Aligning improved livelihoods of coffee farmers and forest conservation in Ethiopia’s southwest highlands

18. März 2022

Grit Techel


Ethiopia’s southwestern highlands contain some of the last remnants of the critically endangered Afromontane Forest ecosystem of high biodiversity value. Primary and sustainably managed forests, and diverse agricultural land uses create a mosaic landscape that is home to many endemic species, amongst them Coffea arabica. Recognizing the high conservation value and need to secure the provision of ecosystem services, regional and local stakeholders created the Yayu Coffee Forest Biosphere Reserve in Illubabor zone, Oromia Region in 2010.

The Ethiopian Government is committed to sustainable economic development. Targets for the implementation and financing of climate change mitigation and adaptation, forest conservation, and forest landscape restoration are embedded in many national strategies for the sector, key policies (e.g., the Climate Resilient Green Economy) and international commitments (e.g., the Nationally Determined Contributions and AFR100 target for Forest Landscape Restoration).

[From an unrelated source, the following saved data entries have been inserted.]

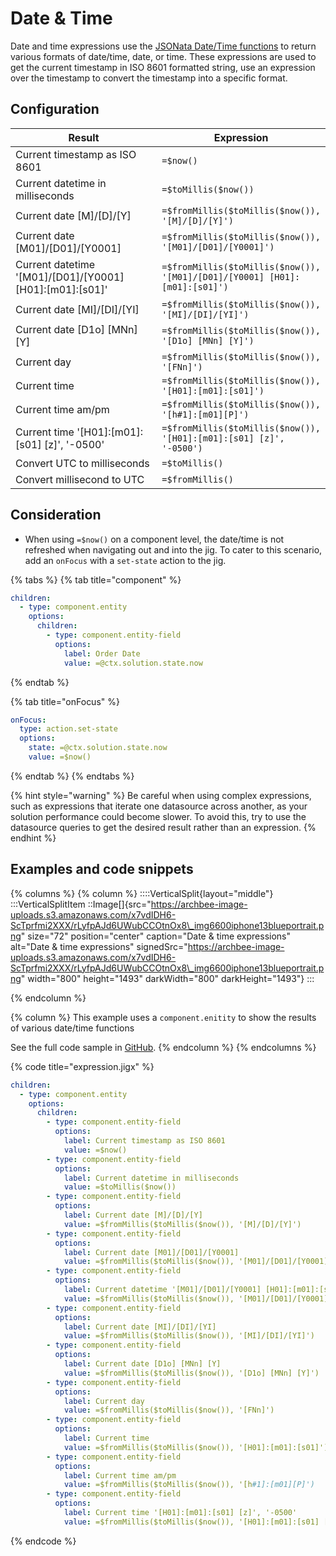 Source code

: # Date & Time

Date and time expressions use the [JSONata Date/Time functions](https://docs.jsonata.org/date-time-functions) to return various formats of date/time, date, or time. These expressions are used to get the current timestamp in ISO 8601 formatted string, use an expression over the timestamp to convert the timestamp into a specific format.

## Configuration

<table><thead><tr><th width="256.296875">Result</th><th>Expression</th></tr></thead><tbody><tr><td>Current timestamp as ISO 8601</td><td><code>=$now()</code></td></tr><tr><td>Current datetime in milliseconds</td><td><code>=$toMillis($now())</code></td></tr><tr><td>Current date [M]/[D]/[Y]</td><td><code>=$fromMillis($toMillis($now()), '[M]/[D]/[Y]')</code></td></tr><tr><td>Current date [M01]/[D01]/[Y0001]</td><td><code>=$fromMillis($toMillis($now()), '[M01]/[D01]/[Y0001]')</code></td></tr><tr><td>Current datetime '[M01]/[D01]/[Y0001] [H01]:[m01]:[s01]'</td><td><code>=$fromMillis($toMillis($now()), '[M01]/[D01]/[Y0001] [H01]:[m01]:[s01]')</code></td></tr><tr><td>Current date [MI]/[DI]/[YI]</td><td><code>=$fromMillis($toMillis($now()), '[MI]/[DI]/[YI]')</code></td></tr><tr><td>Current date [D1o] [MNn] [Y]</td><td><code>=$fromMillis($toMillis($now()), '[D1o] [MNn] [Y]')</code></td></tr><tr><td>Current day</td><td><code>=$fromMillis($toMillis($now()), '[FNn]')</code></td></tr><tr><td>Current time</td><td><code>=$fromMillis($toMillis($now()), '[H01]:[m01]:[s01]')</code></td></tr><tr><td>Current time am/pm</td><td><code>=$fromMillis($toMillis($now()), '[h#1]:[m01][P]')</code></td></tr><tr><td>Current time '[H01]:[m01]:[s01] [z]', '-0500'</td><td><code>=$fromMillis($toMillis($now()), '[H01]:[m01]:[s01] [z]', '-0500')</code></td></tr><tr><td>Convert UTC to milliseconds</td><td><code>=$toMillis()</code></td></tr><tr><td>Convert millisecond to UTC</td><td><code>=$fromMillis()</code></td></tr></tbody></table>

## Consideration

* When using `=$now()` on a component level, the date/time is not refreshed when navigating out and into the jig. To cater to this scenario, add an `onFocus` with a `set-state` action to the jig.

{% tabs %}
{% tab title="component" %}
```yaml
children:
  - type: component.entity
    options:
      children:
        - type: component.entity-field
          options:
            label: Order Date
            value: =@ctx.solution.state.now
```
{% endtab %}

{% tab title="onFocus" %}
```yaml
onFocus: 
  type: action.set-state
  options:
    state: =@ctx.solution.state.now
    value: =$now()
```
{% endtab %}
{% endtabs %}

{% hint style="warning" %}
Be careful when using complex expressions, such as expressions that iterate one datasource across another, as your solution performance could become slower. To avoid this, try to use the datasource queries to get the desired result rather than an expression.&#x20;
{% endhint %}

## Examples and code snippets

{% columns %}
{% column %}
::::VerticalSplit{layout="middle"} :::VerticalSplitItem ::Image\[]{src="https://archbee-image-uploads.s3.amazonaws.com/x7vdIDH6-ScTprfmi2XXX/rLyfpAJd6UWubCCOtnOx8\_img6600iphone13blueportrait.png" size="72" position="center" caption="Date & time expressions" alt="Date & time expressions" signedSrc="https://archbee-image-uploads.s3.amazonaws.com/x7vdIDH6-ScTprfmi2XXX/rLyfpAJd6UWubCCOtnOx8\_img6600iphone13blueportrait.png" width="800" height="1493" darkWidth="800" darkHeight="1493"} :::


{% endcolumn %}

{% column %}
This example uses a `component.enitity` to show the results of various date/time functions

See the full code sample in [GitHub](https://github.com/jigx-com/jigx-samples/blob/main/quickstart/jigx-samples/jigs/guide-expressions/static-data/expression.jigx).
{% endcolumn %}
{% endcolumns %}

{% code title="expression.jigx" %}
```yaml
children:
  - type: component.entity
    options:
      children:
        - type: component.entity-field
          options:
            label: Current timestamp as ISO 8601
            value: =$now()
        - type: component.entity-field
          options:
            label: Current datetime in milliseconds
            value: =$toMillis($now())
        - type: component.entity-field
          options:
            label: Current date [M]/[D]/[Y]
            value: =$fromMillis($toMillis($now()), '[M]/[D]/[Y]')
        - type: component.entity-field
          options:
            label: Current date [M01]/[D01]/[Y0001]
            value: =$fromMillis($toMillis($now()), '[M01]/[D01]/[Y0001]')
        - type: component.entity-field
          options:
            label: Current datetime '[M01]/[D01]/[Y0001] [H01]:[m01]:[s01]'
            value: =$fromMillis($toMillis($now()), '[M01]/[D01]/[Y0001] [H01]:[m01]:[s01]')
        - type: component.entity-field
          options:
            label: Current date [MI]/[DI]/[YI]
            value: =$fromMillis($toMillis($now()), '[MI]/[DI]/[YI]')
        - type: component.entity-field
          options:
            label: Current date [D1o] [MNn] [Y]
            value: =$fromMillis($toMillis($now()), '[D1o] [MNn] [Y]')
        - type: component.entity-field
          options:
            label: Current day
            value: =$fromMillis($toMillis($now()), '[FNn]')
        - type: component.entity-field
          options:
            label: Current time
            value: =$fromMillis($toMillis($now()), '[H01]:[m01]:[s01]')
        - type: component.entity-field
          options:
            label: Current time am/pm
            value: =$fromMillis($toMillis($now()), '[h#1]:[m01][P]')
        - type: component.entity-field
          options:
            label: Current time '[H01]:[m01]:[s01] [z]', '-0500'
            value: =$fromMillis($toMillis($now()), '[H01]:[m01]:[s01] [z]', '-0500')
```
{% endcode %}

Coffee is a key income source for many households in the region. Smallholder farming families often cultivate coffee under the managed shade cover of native forest tree species in the so-called semi-forest coffee system. Unsustainable practices are a key driver for land use change and degradation, but sustainable alternatives exist.
On the demand side, along coffee value chains and among consumers, awareness how coffee is produced is increasing notably. Consequently, global coffee value chain actors are ever more committing to source sustainably produced, zero-deforestation coffee. Initiatives like the European Union’s proposed regulation on deforestation and forest degradation free commodities are expected to further increase the need to, invest in sustainable coffee production and trade.

As a consequence, governments and value chain actors require credible evidence to demonstrate the achievement of targets, access additional finance (e.g., results-based payments), ensure access to key export markets, and document the validity of sustainable sourcing. Effective and efficient monitoring systems are needed to document successes and aid the transition from unsustainable to sustainable practices. However, a comprehensive landscape-level system for monitoring forest degradation in Ethiopia does not yet exist.